A spokeswoman for the School District Amanda Fulkerson, said officials “considered input” from the ACLU when updating the filtering software.
She cited their need to comply with Nevada’s law protecting trans people from discrimination, and said the district was “working hard to find the right balance between access to educational resources and retaining a level of filter that guardians of our students expect.”
According to Pratt, the district was in clear violation of the Constitution by discriminating. The internet filter had blocked student access to sites that supports or promotes “one’s sexual orientation or gender identity”, according to the filter parameters of Blue Coat software in place.
The software also blocked sites covering a “wide range of non-traditional and/or non-religious spiritual, existential, experimental, and philosophical belief systems” despite no blocks appearing on mainstream and traditional religious views, such as “churches, synagogues, or other houses of worship.”

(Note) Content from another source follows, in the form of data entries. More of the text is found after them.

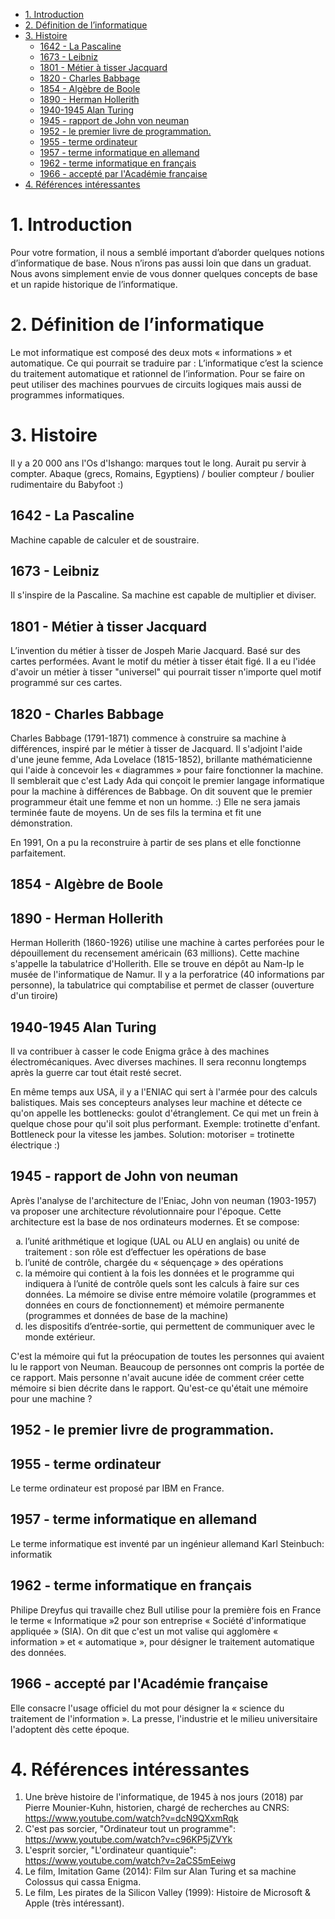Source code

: 
- [1. Introduction](#1-introduction)
- [2. Définition de l’informatique](#2-définition-de-linformatique)
- [3. Histoire](#3-histoire)
  - [1642 - La Pascaline](#1642---la-pascaline)
  - [1673 - Leibniz](#1673---leibniz)
  - [1801 - Métier à tisser Jacquard](#1801---métier-à-tisser-jacquard)
  - [1820 - Charles Babbage](#1820---charles-babbage)
  - [1854 - Algèbre de Boole](#1854---algèbre-de-boole)
  - [1890 - Herman Hollerith](#1890---herman-hollerith)
  - [1940-1945 Alan Turing](#1940-1945-alan-turing)
  - [1945 - rapport de John von neuman](#1945---rapport-de-john-von-neuman)
  - [1952 - le premier livre de programmation.](#1952---le-premier-livre-de-programmation)
  - [1955 - terme ordinateur](#1955---terme-ordinateur)
  - [1957 - terme informatique en allemand](#1957---terme-informatique-en-allemand)
  - [1962 - terme informatique en français](#1962---terme-informatique-en-français)
  - [1966 - accepté par l'Académie française](#1966---accepté-par-lacadémie-française)
- [4. Références intéressantes](#4-références-intéressantes)

# 1. Introduction
Pour votre formation, il nous a semblé important d’aborder quelques notions d’informatique de base. Nous n’irons pas aussi loin que dans un graduat. Nous avons simplement envie de vous donner quelques concepts de base et un rapide historique de l’informatique.


# 2. Définition de l’informatique
Le mot informatique est composé des deux mots « informations » et automatique. Ce qui pourrait se traduire par : L’informatique c’est la science du traitement automatique et rationnel de l’information. Pour se faire on peut utiliser des machines pourvues de circuits logiques mais aussi de programmes informatiques.

# 3. Histoire
Il y a 20 000 ans l'Os d'Ishango: marques tout le long. Aurait pu servir à compter.
Abaque (grecs, Romains, Egyptiens) / boulier compteur / boulier rudimentaire du Babyfoot :)

## 1642 - La Pascaline 
Machine capable de calculer et de soustraire.

## 1673 - Leibniz 
Il s'inspire de la Pascaline. Sa machine est capable de multiplier et diviser.

## 1801 - Métier à tisser Jacquard
L’invention du métier à tisser de Jospeh Marie Jacquard. Basé sur des cartes performées. Avant le motif du métier à tisser était figé. Il a eu l'idée d'avoir un métier à tisser "universel" qui pourrait tisser n'importe quel motif programmé sur ces cartes.

## 1820 - Charles Babbage 

Charles Babbage (1791-1871) commence à construire sa machine à différences, inspiré par le métier à tisser de Jacquard. Il s'adjoint l'aide d'une jeune femme, Ada Lovelace (1815-1852), brillante mathématicienne qui l'aide à concevoir les « diagrammes » pour faire fonctionner la machine. Il semblerait que c'est Lady Ada qui conçoit le premier langage informatique pour la machine à différences de Babbage. On dit souvent que le premier programmeur était une femme et non un homme. :) Elle ne sera jamais terminée faute de moyens. Un de ses fils la termina et fit une démonstration.

En 1991, On a pu la reconstruire à partir de ses plans et elle fonctionne parfaitement.

## 1854 - Algèbre de Boole

## 1890 - Herman Hollerith  

Herman Hollerith (1860-1926) utilise une machine à cartes perforées pour le dépouillement du recensement américain (63 millions). Cette machine s'appelle la tabulatrice d'Hollerith. Elle se trouve en dépôt au Nam-Ip le musée de l'informatique de Namur. Il y a la perforatrice (40 informations par personne), la tabulatrice qui comptabilise et permet de classer (ouverture d'un tiroire)

## 1940-1945 Alan Turing

Il va contribuer à casser le code Enigma grâce à des machines électromécaniques. Avec diverses machines. Il sera reconnu longtemps après la guerre car tout était resté secret.

En même temps aux USA, il y a l'ENIAC qui sert à l'armée pour des calculs balistiques. Mais ses concepteurs analyses leur machine et détecte ce qu'on appelle les bottlenecks: goulot d'étranglement. Ce qui met un frein à quelque chose pour qu'il soit plus performant. Exemple: trotinette d'enfant. Bottleneck pour la vitesse les jambes. Solution: motoriser = trotinette électrique :)

## 1945 - rapport de John von neuman

Après l'analyse de l'architecture de l'Eniac, John von neuman (1903-1957) va proposer une architecture révolutionnaire pour l'époque. Cette architecture est la base de nos ordinateurs modernes. Et se compose:
<ol type="a">
<li>l’unité arithmétique et logique (UAL ou ALU en anglais) ou unité de traitement : son rôle est d’effectuer les opérations de base</li> 
<li>l’unité de contrôle, chargée du « séquençage » des opérations</li>
<li>la mémoire qui contient à la fois les données et le programme qui indiquera à l’unité de contrôle quels sont les calculs à faire sur ces données. La mémoire se divise entre mémoire volatile (programmes et données en cours de fonctionnement) et mémoire permanente (programmes et données de base de la machine)</li>
<li>les dispositifs d’entrée-sortie, qui permettent de communiquer avec le monde extérieur.</li>
</ol>

C'est la mémoire qui fut la préocupation de toutes les personnes qui avaient lu le rapport von Neuman. Beaucoup de personnes ont compris la portée de ce rapport. Mais personne n'avait aucune idée de comment créer cette mémoire si bien décrite dans le rapport. Qu'est-ce qu'était une mémoire pour une machine ?

## 1952 - le premier livre de programmation.

## 1955 - terme ordinateur 

Le terme ordinateur est proposé par IBM en France.

## 1957 - terme informatique en allemand

Le terme informatique est inventé par un ingénieur allemand Karl Steinbuch: informatik

## 1962 - terme informatique en français

Philipe Dreyfus qui travaille chez Bull utilise pour la première fois en France le terme « Informatique »2 pour son entreprise « Société d'informatique appliquée » (SIA). On dit que c'est un mot valise qui agglomère « information » et « automatique », pour désigner le traitement automatique des données.

## 1966 - accepté par l'Académie française

Elle consacre l'usage officiel du mot pour désigner la « science du traitement de l'information ». La presse, l'industrie et le milieu universitaire l'adoptent dès cette époque.

# 4. Références intéressantes

1. Une brève histoire de l'informatique, de 1945 à nos jours (2018) par Pierre Mounier-Kuhn, historien, chargé de recherches au CNRS:  https://www.youtube.com/watch?v=dcN9QXxmRqk  
2. C'est pas sorcier, "Ordinateur tout un programme": https://www.youtube.com/watch?v=c96KP5jZVYk
3. L'esprit sorcier, "L'ordinateur quantiquie": https://www.youtube.com/watch?v=2aCS5mEeiwg
4. Le film, Imitation Game (2014): Film sur Alan Turing et sa machine Colossus qui cassa Enigma.
5. Le film, Les pirates de la Silicon Valley (1999): Histoire de Microsoft & Apple (très intéressant).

“Although the First Amendment does not require the School District to provide students with Internet access, once a school district does so, it may not selectively censor access to websites based on particular viewpoints,” Ms Pratt said. “When students have access to different ideas and viewpoints, they are better prepared for active participation in society.”
School computers in the district also block Craigslist, YouTube, eBay and Gmail, reports LVRJ.
The ACLU is running a national campaign called Don’t Filter Me, which aims to remove the special category for websites on filtering software for LGBT sites, even though they might not be sexually explicit.